La Bielorussia ha liberato 52 prigionieri di diverse nazionalità che erano detenuti nelle carceri del paese. Lo ha comunicato il presidente lituano Gitanas Nauseda, spiegando che le persone coinvolte sono dirette verso la Lituania assieme alla delegazione degli Stati Uniti che ha negoziato la loro liberazione. È il numero più alto di persone liberate in tempi recenti dal paese del presidente Alexander Lukashenko, uno stretto alleato del presidente russo Vladimir Putin, che governa la Bielorussia in maniera autoritaria dal 1994.

Il mese scorso il presidente degli Stati Uniti Donald Trump aveva fatto pressioni su Lukashenko affinché liberasse quelli che Trump aveva definito «ostaggi». L’agenzia di stampa di stato bielorussa Belta ha detto che tra di loro ci sono 14 persone provenienti da Lituania, Lettonia, Polonia, Francia, Germania e Regno Unito. Al contempo ha annunciato che in cambio gli Stati Uniti hanno revocato alcune sanzioni che avevano imposto a Belavia, la compagnia aerea nazionale.
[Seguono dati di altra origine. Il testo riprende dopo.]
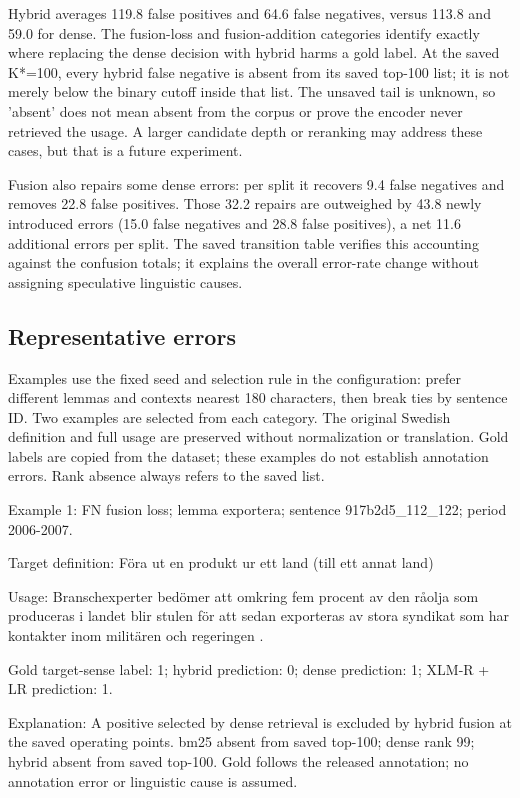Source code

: Hybrid averages 119.8 false positives and 64.6 false negatives, versus 113.8 and 59.0 for dense. The fusion-loss and fusion-addition categories identify exactly where replacing the dense decision with hybrid harms a gold label. At the saved K*=100, every hybrid false negative is absent from its saved top-100 list; it is not merely below the binary cutoff inside that list. The unsaved tail is unknown, so 'absent' does not mean absent from the corpus or prove the encoder never retrieved the usage. A larger candidate depth or reranking may address these cases, but that is a future experiment.

Fusion also repairs some dense errors: per split it recovers 9.4 false negatives and removes 22.8 false positives. Those 32.2 repairs are outweighed by 43.8 newly introduced errors (15.0 false negatives and 28.8 false positives), a net 11.6 additional errors per split. The saved transition table verifies this accounting against the confusion totals; it explains the overall error-rate change without assigning speculative linguistic causes.

\subsection{Representative errors}
Examples use the fixed seed and selection rule in the configuration: prefer different lemmas and contexts nearest 180 characters, then break ties by sentence ID. Two examples are selected from each category. The original Swedish definition and full usage are preserved without normalization or translation. Gold labels are copied from the dataset; these examples do not establish annotation errors. Rank absence always refers to the saved list.

Example 1: FN fusion loss; lemma exportera; sentence 917b2d5\_112\_122; period 2006-2007.

Target definition: Föra ut en produkt ur ett land (till ett annat land)

Usage: Branschexperter bedömer att omkring fem procent av den råolja som produceras i landet blir stulen för att sedan exporteras av stora syndikat som har kontakter inom militären och regeringen .

Gold target-sense label: 1; hybrid prediction: 0; dense prediction: 1; XLM-R + LR prediction: 1.

Explanation: A positive selected by dense retrieval is excluded by hybrid fusion at the saved operating points. bm25 absent from saved top-100; dense rank 99; hybrid absent from saved top-100. Gold follows the released annotation; no annotation error or linguistic cause is assumed.

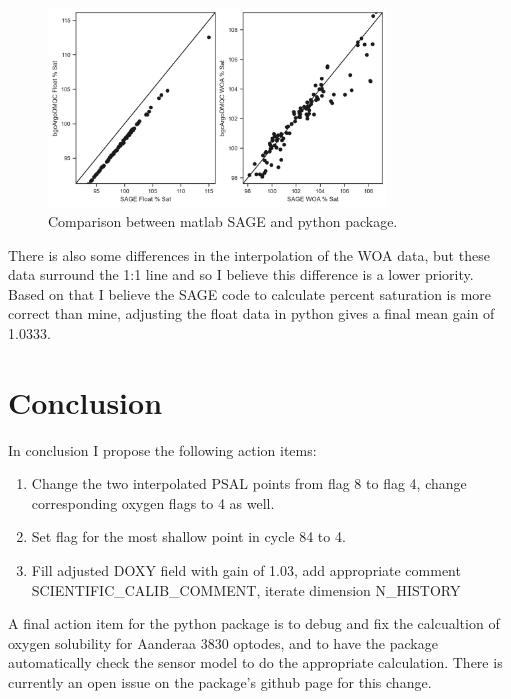 \documentclass[11pt,english]{article} %
\begin{document}
\begin{figure}[H]
    \centering
    \includegraphics[width=0.8\textwidth]{../figures/4900497/sage_comparison.png}
    \caption{Comparison between matlab SAGE and python package.}
\end{figure}

There is also some differences in the interpolation of the WOA data, but these
data surround the 1:1 line and so I believe this difference is a lower
priority. Based on that I believe the SAGE code to calculate percent saturation
is more correct than mine, adjusting the float data in python gives a final mean
gain of 1.0333. 

\section{Conclusion}

In conclusion I propose the following action items:

\begin{enumerate}
    \item Change the two interpolated PSAL points from flag 8 to flag 4,
    change corresponding oxygen flags to 4 as well.
    \item Set flag for the most shallow point in cycle 84 to 4.
    \item Fill adjusted DOXY field with gain of 1.03, add appropriate comment
    SCIENTIFIC\_CALIB\_COMMENT, iterate dimension N\_HISTORY
\end{enumerate}

A final action item for the python package is to debug and fix the calcualtion
of oxygen solubility for Aanderaa 3830 optodes, and to have the package
automatically check the sensor model to do the appropriate calculation. There
is currently an open issue on the package's github page for this change.
\end{document}
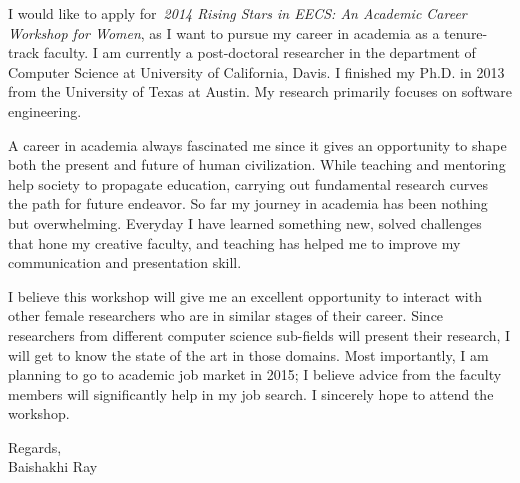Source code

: \documentclass[10pt,stdletter,dateno,sigleft]{newlfm} %
\begin{document}
\begin{newlfm}

I would like to apply for~\textit{2014 Rising Stars in EECS: An Academic Career Workshop for Women}, as I want to pursue my career in academia as a tenure-track faculty. I am currently a post-doctoral researcher in the department of Computer Science at University of California, Davis. I finished my Ph.D. in 2013 from the University of Texas at Austin. My research primarily focuses on software engineering.
	
A career in academia always fascinated me since it gives an opportunity to shape both the present and future of human civilization. While teaching and mentoring help society to propagate education, carrying out fundamental research curves the path for future endeavor. So far my journey in academia 
has been nothing but overwhelming.  Everyday I have learned something new, solved challenges that hone my creative faculty, and teaching has helped me to improve my communication and presentation skill.

I believe this workshop will give me an excellent opportunity to interact with other female researchers who are in similar stages of their career. Since researchers from different computer science sub-fields will present their research, I will get to know the state of the art in those domains. Most importantly, I am planning to go to academic job market in 2015; I believe advice from the faculty members will significantly help in my job search.
I sincerely hope to attend the workshop.

Regards, \\
Baishakhi Ray
\end{newlfm}
\end{document}
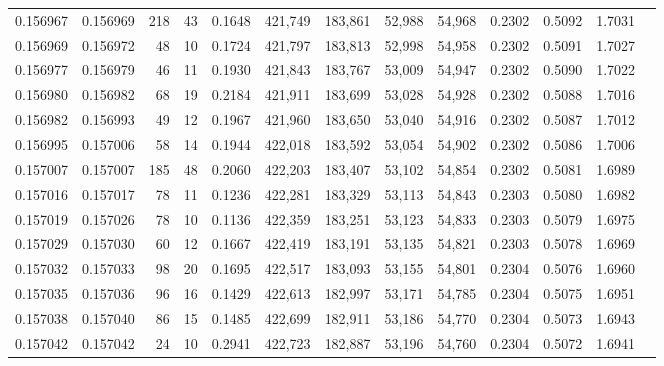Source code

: \begin{tabular}{rrrrrrrrrrrrr}
0.156967 & 0.156969 &   218 &  43 &                                     0.1648 & 421,749 & 183,861 &  52,988 &  54,968 & 0.2302 & 0.5092 & 1.7031 \\
0.156969 & 0.156972 &    48 &  10 &                                     0.1724 & 421,797 & 183,813 &  52,998 &  54,958 & 0.2302 & 0.5091 & 1.7027 \\
0.156977 & 0.156979 &    46 &  11 &                                     0.1930 & 421,843 & 183,767 &  53,009 &  54,947 & 0.2302 & 0.5090 & 1.7022 \\
0.156980 & 0.156982 &    68 &  19 &                                     0.2184 & 421,911 & 183,699 &  53,028 &  54,928 & 0.2302 & 0.5088 & 1.7016 \\
0.156982 & 0.156993 &    49 &  12 &                                     0.1967 & 421,960 & 183,650 &  53,040 &  54,916 & 0.2302 & 0.5087 & 1.7012 \\
0.156995 & 0.157006 &    58 &  14 &                                     0.1944 & 422,018 & 183,592 &  53,054 &  54,902 & 0.2302 & 0.5086 & 1.7006 \\
0.157007 & 0.157007 &   185 &  48 &                                     0.2060 & 422,203 & 183,407 &  53,102 &  54,854 & 0.2302 & 0.5081 & 1.6989 \\
0.157016 & 0.157017 &    78 &  11 &                                     0.1236 & 422,281 & 183,329 &  53,113 &  54,843 & 0.2303 & 0.5080 & 1.6982 \\
0.157019 & 0.157026 &    78 &  10 &                                     0.1136 & 422,359 & 183,251 &  53,123 &  54,833 & 0.2303 & 0.5079 & 1.6975 \\
0.157029 & 0.157030 &    60 &  12 &                                     0.1667 & 422,419 & 183,191 &  53,135 &  54,821 & 0.2303 & 0.5078 & 1.6969 \\
0.157032 & 0.157033 &    98 &  20 &                                     0.1695 & 422,517 & 183,093 &  53,155 &  54,801 & 0.2304 & 0.5076 & 1.6960 \\
0.157035 & 0.157036 &    96 &  16 &                                     0.1429 & 422,613 & 182,997 &  53,171 &  54,785 & 0.2304 & 0.5075 & 1.6951 \\
0.157038 & 0.157040 &    86 &  15 &                                     0.1485 & 422,699 & 182,911 &  53,186 &  54,770 & 0.2304 & 0.5073 & 1.6943 \\
0.157042 & 0.157042 &    24 &  10 &                                     0.2941 & 422,723 & 182,887 &  53,196 &  54,760 & 0.2304 & 0.5072 & 1.6941 \\

\end{tabular}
Secondo Viasna, un’ong che si occupa di diritti umani con sede a Minsk, nelle carceri bielorusse sono detenuti oltre 1.200 prigionieri politici, molti dei quali accusati in maniera pretestuosa. A fine giugno la Bielorussia aveva già liberato Sergei Tikhanovsky, il leader dell’opposizione a Lukashenko, che nel 2021 era stato condannato a 18 anni di carcere con l’accusa di aver organizzato rivolte di massa, incitato alla violenza e ostacolato lo svolgimento delle elezioni del 2020, che come le precedenti non erano state democratiche.